If getting distracted is an issue, use technology to limit interruptions. Set deadlines to finish tasks. And build extra time into your schedule. For instance, checking email or catching up on industry news may take you a while since you’re more apt to check out an article, open a personal email, or call a friend. Add 15 to 30 minutes to the time you allot for those work tasks.
Time Management Tools:
- Consider getting a second line on your phone that you reserve for personal calls or your most important clients. The Index app from Pinger, for example, gives you the ability to auto-text a response to incoming calls.
- To avoid getting distracted by email, auto-sort messages into in-box folders or create different email addresses for categories such as business newsletters, personal contacts, and retail sites.
- Manage your reading material by using an app like Pocket or an extension like OneTab, which works on Chrome, Firefox, Edge and Safari.
3—Identify time-wasters.
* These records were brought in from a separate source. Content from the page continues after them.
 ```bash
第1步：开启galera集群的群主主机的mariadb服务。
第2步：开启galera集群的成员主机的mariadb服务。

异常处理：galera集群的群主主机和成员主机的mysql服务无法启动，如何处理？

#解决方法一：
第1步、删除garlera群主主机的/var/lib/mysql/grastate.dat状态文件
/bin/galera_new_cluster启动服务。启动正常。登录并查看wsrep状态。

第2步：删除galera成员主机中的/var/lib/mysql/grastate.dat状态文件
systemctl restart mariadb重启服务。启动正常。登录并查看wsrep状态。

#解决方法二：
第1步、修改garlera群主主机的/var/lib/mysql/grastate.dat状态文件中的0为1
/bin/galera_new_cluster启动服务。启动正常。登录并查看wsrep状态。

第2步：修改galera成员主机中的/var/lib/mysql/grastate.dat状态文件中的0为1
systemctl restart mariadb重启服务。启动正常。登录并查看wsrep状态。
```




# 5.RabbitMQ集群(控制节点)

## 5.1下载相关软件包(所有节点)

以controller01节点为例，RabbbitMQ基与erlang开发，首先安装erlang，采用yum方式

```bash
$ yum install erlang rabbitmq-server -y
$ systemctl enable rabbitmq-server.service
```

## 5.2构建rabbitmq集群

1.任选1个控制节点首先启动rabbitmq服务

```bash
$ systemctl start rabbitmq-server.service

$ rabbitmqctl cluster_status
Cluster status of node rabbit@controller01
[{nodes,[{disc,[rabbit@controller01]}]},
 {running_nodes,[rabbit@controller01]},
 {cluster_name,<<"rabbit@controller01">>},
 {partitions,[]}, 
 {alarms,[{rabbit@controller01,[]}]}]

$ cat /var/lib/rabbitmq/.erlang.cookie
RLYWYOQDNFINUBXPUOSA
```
You may need to log your activities for a week or so to discover your habitual inefficiencies and determine workarounds. For instance, do you type the same response to similar emails or text messages? If so, create a template or shortcut.
4—Plan. There are two aspects to planning. First: the macro view. Look at the bigger picture and decide what goals you want to accomplish. You can set weekly goals or daily ones. (This is in addition to your yearly and other long-term goals.)
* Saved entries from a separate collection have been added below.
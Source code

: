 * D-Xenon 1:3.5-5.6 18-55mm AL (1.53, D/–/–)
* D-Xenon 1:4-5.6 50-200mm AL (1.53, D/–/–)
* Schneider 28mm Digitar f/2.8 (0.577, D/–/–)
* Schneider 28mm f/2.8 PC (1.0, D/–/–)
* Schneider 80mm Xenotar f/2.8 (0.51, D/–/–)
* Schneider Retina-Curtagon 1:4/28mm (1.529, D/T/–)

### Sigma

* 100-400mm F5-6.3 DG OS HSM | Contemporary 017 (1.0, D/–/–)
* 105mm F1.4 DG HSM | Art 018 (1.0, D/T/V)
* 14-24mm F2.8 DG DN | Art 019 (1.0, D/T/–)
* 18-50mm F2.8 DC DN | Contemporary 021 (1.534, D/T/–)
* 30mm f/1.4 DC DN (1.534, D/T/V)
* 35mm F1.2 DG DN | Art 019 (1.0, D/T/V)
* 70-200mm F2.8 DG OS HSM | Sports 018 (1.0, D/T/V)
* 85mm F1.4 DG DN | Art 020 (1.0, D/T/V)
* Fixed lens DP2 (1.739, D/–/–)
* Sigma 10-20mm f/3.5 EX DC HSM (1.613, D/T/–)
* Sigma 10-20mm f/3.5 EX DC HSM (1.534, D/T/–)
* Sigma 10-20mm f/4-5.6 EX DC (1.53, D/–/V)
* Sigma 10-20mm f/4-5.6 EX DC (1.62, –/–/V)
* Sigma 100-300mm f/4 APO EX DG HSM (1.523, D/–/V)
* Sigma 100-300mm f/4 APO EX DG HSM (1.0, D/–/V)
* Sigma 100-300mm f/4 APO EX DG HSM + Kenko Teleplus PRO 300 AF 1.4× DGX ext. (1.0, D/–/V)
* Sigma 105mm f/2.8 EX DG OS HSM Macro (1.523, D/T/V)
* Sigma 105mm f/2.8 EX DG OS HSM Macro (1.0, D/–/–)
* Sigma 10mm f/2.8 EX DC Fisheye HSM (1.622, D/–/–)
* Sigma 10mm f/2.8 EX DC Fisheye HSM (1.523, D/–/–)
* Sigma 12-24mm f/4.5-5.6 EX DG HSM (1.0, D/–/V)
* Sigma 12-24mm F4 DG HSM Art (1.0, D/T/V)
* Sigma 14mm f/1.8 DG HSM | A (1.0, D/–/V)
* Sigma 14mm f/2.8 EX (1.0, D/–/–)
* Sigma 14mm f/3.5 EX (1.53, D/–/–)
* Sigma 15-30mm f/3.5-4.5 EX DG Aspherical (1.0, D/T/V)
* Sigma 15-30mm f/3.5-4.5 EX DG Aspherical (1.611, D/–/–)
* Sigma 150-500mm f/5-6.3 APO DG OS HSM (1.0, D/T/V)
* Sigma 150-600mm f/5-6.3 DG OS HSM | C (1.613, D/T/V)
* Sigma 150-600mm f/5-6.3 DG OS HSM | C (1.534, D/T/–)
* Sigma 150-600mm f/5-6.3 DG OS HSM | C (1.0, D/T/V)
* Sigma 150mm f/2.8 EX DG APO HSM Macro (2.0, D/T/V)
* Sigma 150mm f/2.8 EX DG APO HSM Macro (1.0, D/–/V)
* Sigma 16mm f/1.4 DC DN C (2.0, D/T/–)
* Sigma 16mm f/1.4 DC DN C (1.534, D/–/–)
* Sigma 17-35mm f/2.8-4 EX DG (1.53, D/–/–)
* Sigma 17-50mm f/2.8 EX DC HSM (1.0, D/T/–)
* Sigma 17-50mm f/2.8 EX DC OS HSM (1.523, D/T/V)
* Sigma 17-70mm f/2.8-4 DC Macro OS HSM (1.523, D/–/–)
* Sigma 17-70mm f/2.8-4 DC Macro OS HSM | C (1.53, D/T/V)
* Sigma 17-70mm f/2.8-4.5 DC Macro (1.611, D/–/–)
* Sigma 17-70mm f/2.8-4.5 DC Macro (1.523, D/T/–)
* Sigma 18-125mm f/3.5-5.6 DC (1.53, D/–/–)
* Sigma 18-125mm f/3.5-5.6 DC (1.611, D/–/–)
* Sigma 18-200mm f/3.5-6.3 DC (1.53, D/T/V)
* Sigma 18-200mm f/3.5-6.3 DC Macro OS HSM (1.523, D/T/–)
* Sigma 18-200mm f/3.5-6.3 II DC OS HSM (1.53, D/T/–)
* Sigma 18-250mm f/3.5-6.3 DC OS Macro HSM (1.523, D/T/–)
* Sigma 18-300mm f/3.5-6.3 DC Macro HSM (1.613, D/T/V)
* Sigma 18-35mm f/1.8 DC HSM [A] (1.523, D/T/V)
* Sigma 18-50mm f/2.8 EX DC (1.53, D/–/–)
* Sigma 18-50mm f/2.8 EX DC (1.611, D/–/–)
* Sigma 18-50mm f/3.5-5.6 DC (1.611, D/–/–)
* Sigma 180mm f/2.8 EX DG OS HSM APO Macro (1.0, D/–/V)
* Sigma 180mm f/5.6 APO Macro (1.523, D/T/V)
Then look at the micro view, which focuses on how you operate in the short term. For example, do you prefer grouping meetings at certain times of day (remembering your peak-performance hours)? If so, don’t schedule back-to-back meetings. Give yourself at least 15 minutes between meetings to take a break or grab a cup of coffee.
Also, build interruption time into your schedule. An employee may have an urgent question, or a client may call with an emergency. Being flexible is essential.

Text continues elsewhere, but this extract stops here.